I always appreciate movies about making movies or the power of filmmaking. Whether it is something which is symbolically about movies like Inception, The Prestige, or Inglourious Basterds, or more literally about the process itself like Adaptation, King Kong, or Singin’ in the Rain, I love having my passion for moves ignited. Since movies mean so much to me and teach me so much about life, I love to see them double down on their own meaningfulness.
It’s really a tendency of stories in general to have this effect on me, but of course, movies hold a special place. I get to experience the lives of incredible characters in incredible circumstances and see the world through someone’s eyes other than my own.
Within these meaningful, symbolic stories, there is often an audience avatar, or surrogate. Basically, they are the character who stands in for the audience. In a world where things may need explaining, the surrogate is the one who asks the questions, is learning about their surroundings, or reacts as we would, were we to be in their exact situation. A few good examples would be Bilbo Baggins in The Hobbit, Everett Ross from Black Panther, Tim Canterbury from The Office (U.K.), or Dr. Watson in Sherlock Holmes stories. Basically, if the character is played by Martin Freeman, there is a good chance he’s functioning as the surrogate.

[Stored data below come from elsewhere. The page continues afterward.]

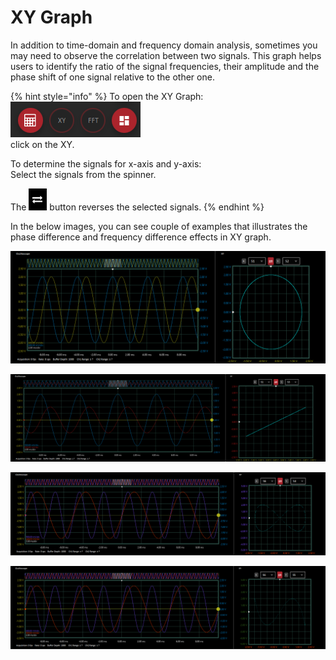 # XY Graph

In addition to time-domain and frequency domain analysis, sometimes you may need to observe the correlation between two signals. This graph helps users to identify the ratio of the signal frequencies, their amplitude and the phase shift of one signal relative to the other one.

{% hint style="info" %}
To open the XY Graph:  
   ![](../../../../.gitbook/assets/image%20%2892%29.png)   
    click on the XY.

To determine the signals for x-axis and y-axis:  
    Select the signals from the spinner.

The ![](../../../../.gitbook/assets/image%20%2821%29.png) button reverses the selected signals. 
{% endhint %}

In the below images, you can see couple of examples that illustrates the phase difference and frequency difference effects in XY graph.

![2 signals with the same frequency and 90 degree phase shift](../../../../.gitbook/assets/image%20%2820%29.png)

![2 signals with the same frequency and 0 degree phase difference](../../../../.gitbook/assets/image%20%2811%29.png)

![The frequency of y-axis signal is two times the frequency of x-axis signal and 0 degree phase difference ](../../../../.gitbook/assets/image%20%2830%29.png)

![The frequency of y-axis signal is three times the frequency of x-axis signal and 0 degree phase difference ](../../../../.gitbook/assets/image%20%28117%29.png)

I actually got the idea for this post while watching an episode of Sherlock, which incidentally co-stars Freeman.
The character of Sherlock is extraordinary. He’s a genius, “high-functioning sociopath” who gets a rush off solving brutally dark crimes. As an audience member, I’m in awe of what Sherlock is capable of. It’s obviously not typical human behavior or capabilities. So when Watson is amazed by everything Sherlock does and is able to deduce, I’m happy to see someone bring it up.
We long to see ourselves onscreen, or to be represented in some way. For me, this could be by seeing a twenty-something guy live in America. Or for many others, it could be a Black superhero finally portrayed in a major franchise film. But at the most basic position, we are all audience members watching stories which are often larger-than-life, and that is why I love audience surrogates.